* [Dataset entries]

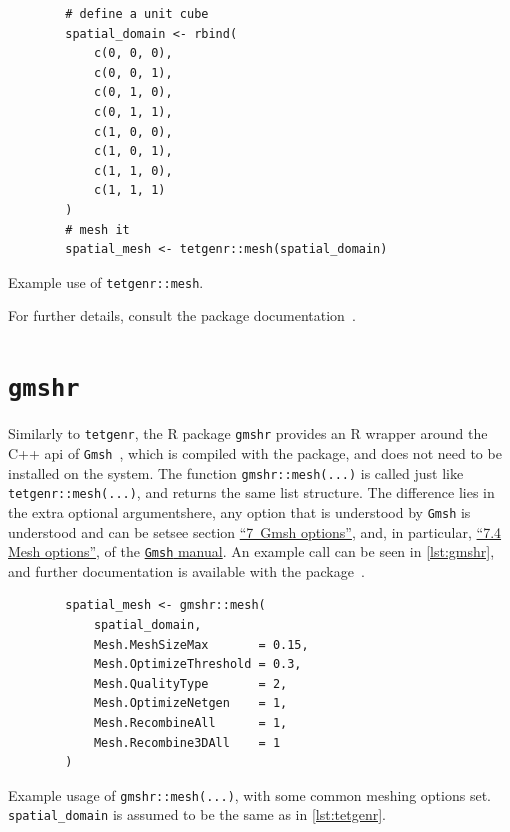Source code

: \documentclass[british]{scrreprt}
\begin{document}
\begin{listing}
    \begin{verbatim}
        # define a unit cube
        spatial_domain <- rbind(
            c(0, 0, 0),
            c(0, 0, 1),
            c(0, 1, 0),
            c(0, 1, 1),
            c(1, 0, 0),
            c(1, 0, 1),
            c(1, 1, 0),
            c(1, 1, 1)
        )
        # mesh it
        spatial_mesh <- tetgenr::mesh(spatial_domain)
    \end{verbatim}
    \caption{Example use of \texttt{tetgenr::mesh}.}
    \label{lst:tetgenr}
\end{listing}
For further details, consult the package documentation~\cite{Sudwojinla3dt2022}.

\section{\texorpdfstring{\texttt{gmshr}}{gmshr}}
\label{sec:gmshr}
Similarly to \texttt{tetgenr}, the R package \texttt{gmshr} provides an R wrapper around the C++ \gls{api} of \texttt{Gmsh}~\cite{GeuzaineGmsh3Dfinite2009}, which is compiled with the package, and does not need to be installed on the system. The function \texttt{gmshr::mesh(...)} is called just like \texttt{tetgenr::mesh(...)}, and returns the same list structure. The difference lies in the extra optional arguments\textemdash{}here, any option that is understood by \texttt{Gmsh} is understood and can be set\textemdash{}see section \href{https://gmsh.info/doc/texinfo/gmsh.html#Gmsh-options}{\enquote{7\ Gmsh options}}, and, in particular, \href{https://gmsh.info/doc/texinfo/gmsh.html#Mesh-options}{\enquote{7.4 Mesh options}}, of the \href{https://gmsh.info/doc/texinfo/gmsh.html}{\texttt{Gmsh} manual}. An example call can be seen in \cref{lst:gmshr}, and further documentation is available with the package~\cite{Sudwojinla3dt2022}.
\begin{listing}
    \begin{verbatim}
        spatial_mesh <- gmshr::mesh(
            spatial_domain,
            Mesh.MeshSizeMax       = 0.15,
            Mesh.OptimizeThreshold = 0.3,
            Mesh.QualityType       = 2,
            Mesh.OptimizeNetgen    = 1,
            Mesh.RecombineAll      = 1,
            Mesh.Recombine3DAll    = 1
        )
    \end{verbatim}
    \caption{Example usage of \texttt{gmshr::mesh(...)}, with some common meshing options set. \texttt{spatial_domain} is assumed to be the same as in \cref{lst:tetgenr}.}
    \label{lst:gmshr}
\end{listing}
\end{document}
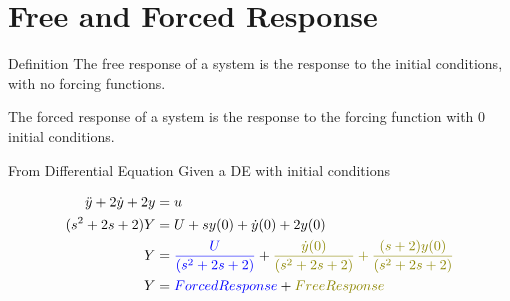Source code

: \documentclass{../templates/topic}
\begin{document}
\chapter{Free and Forced Response}

\begin{section}{Definition}
	 The free response of a system is the response to the initial conditions, with no forcing functions.
	
	 The forced response of a system is the response to the forcing function with 0 initial conditions.
	
\end{section}

\begin{section}{From Differential Equation}
	Given a DE with initial conditions
	
	\begin{align}
		\ddot{y}+2\dot{y}+2y&=u\\
		(s^2+2s+2)Y&=U+sy(0)+\dot{y}(0)+2y(0)\\
		Y&=\textcolor{blue}{\frac{U}{(s^2+2s+2)}}+\textcolor{olive}{\frac{\dot{y}(0)}{(s^2+2s+2)}+\frac{(s+2)y(0)}{(s^2+2s+2)}}\\
		Y&=\textcolor{blue}{Forced Response}+\textcolor{olive}{Free Response}
	\end{align}
	
\end{section}
\end{document}
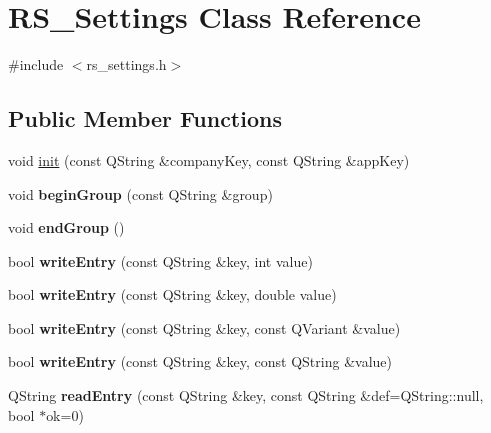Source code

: \hypertarget{classRS__Settings}{\section{R\-S\-\_\-\-Settings Class Reference}
\label{classRS__Settings}
}


{\ttfamily \#include $<$rs\-\_\-settings.\-h$>$}

\subsection*{Public Member Functions}
\begin{DoxyCompactItemize}
\item 
void \hyperlink{classRS__Settings_a825b0f1d45c581232e009c261c5060e5}{init} (const Q\-String \&company\-Key, const Q\-String \&app\-Key)
\item 
\hypertarget{classRS__Settings_ae77f751f8aa5b4a94fc511102569395b}{void {\bfseries begin\-Group} (const Q\-String \&group)}\label{classRS__Settings_ae77f751f8aa5b4a94fc511102569395b}

\item 
\hypertarget{classRS__Settings_a3d70cb2192c0cc3b810cf2f963fe7f7f}{void {\bfseries end\-Group} ()}\label{classRS__Settings_a3d70cb2192c0cc3b810cf2f963fe7f7f}

\item 
\hypertarget{classRS__Settings_ae64bba2346f0207b92760200e63ff95a}{bool {\bfseries write\-Entry} (const Q\-String \&key, int value)}\label{classRS__Settings_ae64bba2346f0207b92760200e63ff95a}

\item 
\hypertarget{classRS__Settings_a3b9e9e302dc97de4734d8f46f4db4d35}{bool {\bfseries write\-Entry} (const Q\-String \&key, double value)}\label{classRS__Settings_a3b9e9e302dc97de4734d8f46f4db4d35}

\item 
\hypertarget{classRS__Settings_a5a2d47244610be26e2fa6934d03d9e89}{bool {\bfseries write\-Entry} (const Q\-String \&key, const Q\-Variant \&value)}\label{classRS__Settings_a5a2d47244610be26e2fa6934d03d9e89}

\item 
\hypertarget{classRS__Settings_ad8594fd48fad3e8c346d2a29e5b80a57}{bool {\bfseries write\-Entry} (const Q\-String \&key, const Q\-String \&value)}\label{classRS__Settings_ad8594fd48fad3e8c346d2a29e5b80a57}

\item 
\hypertarget{classRS__Settings_ae55f5d0beac3db3b618197c94745b0e9}{Q\-String {\bfseries read\-Entry} (const Q\-String \&key, const Q\-String \&def=Q\-String\-::null, bool $\ast$ok=0)}\label{classRS__Settings_ae55f5d0beac3db3b618197c94745b0e9}


\end{DoxyCompactItemize}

* [PROBLEM] Could you return every line from the entries above in which the string "documentclass" occurs?

* [ANSWER TO THIS EXERCISE]
: \documentclass[british]{scrreprt}
: \documentclass{../templates/topic}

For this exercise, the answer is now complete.